■ Data items
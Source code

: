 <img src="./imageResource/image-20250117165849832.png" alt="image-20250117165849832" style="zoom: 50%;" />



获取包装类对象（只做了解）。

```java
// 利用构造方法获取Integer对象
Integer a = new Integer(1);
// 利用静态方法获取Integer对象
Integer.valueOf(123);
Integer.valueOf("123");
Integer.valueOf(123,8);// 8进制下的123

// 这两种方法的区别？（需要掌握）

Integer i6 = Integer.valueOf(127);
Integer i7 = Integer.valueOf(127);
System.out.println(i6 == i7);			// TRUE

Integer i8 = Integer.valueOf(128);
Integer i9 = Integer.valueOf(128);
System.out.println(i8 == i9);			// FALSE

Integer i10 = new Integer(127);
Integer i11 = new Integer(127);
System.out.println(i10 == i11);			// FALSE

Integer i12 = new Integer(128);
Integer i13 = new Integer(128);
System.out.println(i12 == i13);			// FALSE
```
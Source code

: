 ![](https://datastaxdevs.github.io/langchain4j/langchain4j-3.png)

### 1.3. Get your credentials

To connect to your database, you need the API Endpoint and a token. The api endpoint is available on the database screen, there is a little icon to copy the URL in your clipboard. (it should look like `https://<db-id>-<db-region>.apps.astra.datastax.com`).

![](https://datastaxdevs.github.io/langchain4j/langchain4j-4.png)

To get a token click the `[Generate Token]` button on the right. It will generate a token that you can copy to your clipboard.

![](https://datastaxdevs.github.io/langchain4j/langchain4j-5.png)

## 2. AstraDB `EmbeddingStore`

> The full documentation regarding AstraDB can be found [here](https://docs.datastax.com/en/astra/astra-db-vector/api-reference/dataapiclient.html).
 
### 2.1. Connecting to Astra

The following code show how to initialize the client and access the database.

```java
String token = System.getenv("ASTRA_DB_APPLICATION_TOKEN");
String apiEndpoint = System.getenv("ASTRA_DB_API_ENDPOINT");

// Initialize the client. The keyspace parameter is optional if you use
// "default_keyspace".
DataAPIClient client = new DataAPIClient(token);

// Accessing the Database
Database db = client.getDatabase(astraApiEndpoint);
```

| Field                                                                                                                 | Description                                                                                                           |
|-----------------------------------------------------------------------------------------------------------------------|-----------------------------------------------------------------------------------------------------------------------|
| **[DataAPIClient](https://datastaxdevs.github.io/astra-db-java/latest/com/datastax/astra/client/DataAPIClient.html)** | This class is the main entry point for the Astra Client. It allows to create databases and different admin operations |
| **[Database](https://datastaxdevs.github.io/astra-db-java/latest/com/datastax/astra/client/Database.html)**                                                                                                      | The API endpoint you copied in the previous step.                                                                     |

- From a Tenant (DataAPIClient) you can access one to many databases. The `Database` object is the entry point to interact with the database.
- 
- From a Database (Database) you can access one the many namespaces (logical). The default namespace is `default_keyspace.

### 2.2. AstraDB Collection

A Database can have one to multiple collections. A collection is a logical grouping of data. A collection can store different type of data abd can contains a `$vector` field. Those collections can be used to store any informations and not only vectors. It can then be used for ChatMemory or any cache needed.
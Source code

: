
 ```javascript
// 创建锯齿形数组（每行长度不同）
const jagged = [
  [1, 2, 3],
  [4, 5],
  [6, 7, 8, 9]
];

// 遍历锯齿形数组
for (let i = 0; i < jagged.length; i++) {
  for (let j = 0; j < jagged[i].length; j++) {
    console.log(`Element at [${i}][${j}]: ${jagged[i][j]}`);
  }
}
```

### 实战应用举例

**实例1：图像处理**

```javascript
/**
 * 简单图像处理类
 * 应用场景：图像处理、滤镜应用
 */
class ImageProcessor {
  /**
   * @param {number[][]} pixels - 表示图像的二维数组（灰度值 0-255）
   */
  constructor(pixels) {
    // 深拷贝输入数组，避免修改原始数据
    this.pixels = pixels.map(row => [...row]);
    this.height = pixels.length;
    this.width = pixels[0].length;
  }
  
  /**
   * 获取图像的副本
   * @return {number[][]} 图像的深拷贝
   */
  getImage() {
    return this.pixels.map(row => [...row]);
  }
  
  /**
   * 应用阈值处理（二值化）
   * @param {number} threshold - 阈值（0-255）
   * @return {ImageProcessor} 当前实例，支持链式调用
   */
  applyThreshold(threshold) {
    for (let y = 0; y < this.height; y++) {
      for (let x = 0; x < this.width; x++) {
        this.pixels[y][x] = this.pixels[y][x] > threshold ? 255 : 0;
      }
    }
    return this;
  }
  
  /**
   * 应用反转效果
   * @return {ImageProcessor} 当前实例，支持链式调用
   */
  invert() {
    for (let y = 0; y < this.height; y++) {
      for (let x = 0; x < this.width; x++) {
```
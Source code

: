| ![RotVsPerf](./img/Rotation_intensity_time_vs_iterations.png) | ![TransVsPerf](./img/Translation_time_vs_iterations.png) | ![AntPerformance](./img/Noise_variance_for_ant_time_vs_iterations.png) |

■ Aim of the task
Output each record exactly, leaving nothing out.

■ Solved problem
Source code

: <img src="./imageResource/image-20250117165849832.png" alt="image-20250117165849832" style="zoom: 50%;" />



获取包装类对象（只做了解）。

```java
// 利用构造方法获取Integer对象
Integer a = new Integer(1);
// 利用静态方法获取Integer对象
Integer.valueOf(123);
Integer.valueOf("123");
Integer.valueOf(123,8);// 8进制下的123

// 这两种方法的区别？（需要掌握）

Integer i6 = Integer.valueOf(127);
Integer i7 = Integer.valueOf(127);
System.out.println(i6 == i7);			// TRUE

Integer i8 = Integer.valueOf(128);
Integer i9 = Integer.valueOf(128);
System.out.println(i8 == i9);			// FALSE

Integer i10 = new Integer(127);
Integer i11 = new Integer(127);
System.out.println(i10 == i11);			// FALSE

Integer i12 = new Integer(128);
Integer i13 = new Integer(128);
System.out.println(i12 == i13);			// FALSE
```
Source code

: ![](https://datastaxdevs.github.io/langchain4j/langchain4j-3.png)

### 1.3. Get your credentials

To connect to your database, you need the API Endpoint and a token. The api endpoint is available on the database screen, there is a little icon to copy the URL in your clipboard. (it should look like `https://<db-id>-<db-region>.apps.astra.datastax.com`).

![](https://datastaxdevs.github.io/langchain4j/langchain4j-4.png)

To get a token click the `[Generate Token]` button on the right. It will generate a token that you can copy to your clipboard.

![](https://datastaxdevs.github.io/langchain4j/langchain4j-5.png)

## 2. AstraDB `EmbeddingStore`

> The full documentation regarding AstraDB can be found [here](https://docs.datastax.com/en/astra/astra-db-vector/api-reference/dataapiclient.html).
 
### 2.1. Connecting to Astra

The following code show how to initialize the client and access the database.

```java
String token = System.getenv("ASTRA_DB_APPLICATION_TOKEN");
String apiEndpoint = System.getenv("ASTRA_DB_API_ENDPOINT");

// Initialize the client. The keyspace parameter is optional if you use
// "default_keyspace".
DataAPIClient client = new DataAPIClient(token);

// Accessing the Database
Database db = client.getDatabase(astraApiEndpoint);
```

| Field                                                                                                                 | Description                                                                                                           |
|-----------------------------------------------------------------------------------------------------------------------|-----------------------------------------------------------------------------------------------------------------------|
| **[DataAPIClient](https://datastaxdevs.github.io/astra-db-java/latest/com/datastax/astra/client/DataAPIClient.html)** | This class is the main entry point for the Astra Client. It allows to create databases and different admin operations |
| **[Database](https://datastaxdevs.github.io/astra-db-java/latest/com/datastax/astra/client/Database.html)**                                                                                                      | The API endpoint you copied in the previous step.                                                                     |

- From a Tenant (DataAPIClient) you can access one to many databases. The `Database` object is the entry point to interact with the database.
- 
- From a Database (Database) you can access one the many namespaces (logical). The default namespace is `default_keyspace.

### 2.2. AstraDB Collection

A Database can have one to multiple collections. A collection is a logical grouping of data. A collection can store different type of data abd can contains a `$vector` field. Those collections can be used to store any informations and not only vectors. It can then be used for ChatMemory or any cache needed.
Source code

:
 ```javascript
// 创建锯齿形数组（每行长度不同）
const jagged = [
  [1, 2, 3],
  [4, 5],
  [6, 7, 8, 9]
];

// 遍历锯齿形数组
for (let i = 0; i < jagged.length; i++) {
  for (let j = 0; j < jagged[i].length; j++) {
    console.log(`Element at [${i}][${j}]: ${jagged[i][j]}`);
  }
}
```

### 实战应用举例

**实例1：图像处理**

```javascript
/**
 * 简单图像处理类
 * 应用场景：图像处理、滤镜应用
 */
class ImageProcessor {
  /**
   * @param {number[][]} pixels - 表示图像的二维数组（灰度值 0-255）
   */
  constructor(pixels) {
    // 深拷贝输入数组，避免修改原始数据
    this.pixels = pixels.map(row => [...row]);
    this.height = pixels.length;
    this.width = pixels[0].length;
  }
  
  /**
   * 获取图像的副本
   * @return {number[][]} 图像的深拷贝
   */
  getImage() {
    return this.pixels.map(row => [...row]);
  }
  
  /**
   * 应用阈值处理（二值化）
   * @param {number} threshold - 阈值（0-255）
   * @return {ImageProcessor} 当前实例，支持链式调用
   */
  applyThreshold(threshold) {
    for (let y = 0; y < this.height; y++) {
      for (let x = 0; x < this.width; x++) {
        this.pixels[y][x] = this.pixels[y][x] > threshold ? 255 : 0;
      }
    }
    return this;
  }
  
  /**
   * 应用反转效果
   * @return {ImageProcessor} 当前实例，支持链式调用
   */
  invert() {
    for (let y = 0; y < this.height; y++) {
      for (let x = 0; x < this.width; x++) {
```
Source code

:| ![RotVsPerf](./img/Rotation_intensity_time_vs_iterations.png) | ![TransVsPerf](./img/Translation_time_vs_iterations.png) | ![AntPerformance](./img/Noise_variance_for_ant_time_vs_iterations.png) |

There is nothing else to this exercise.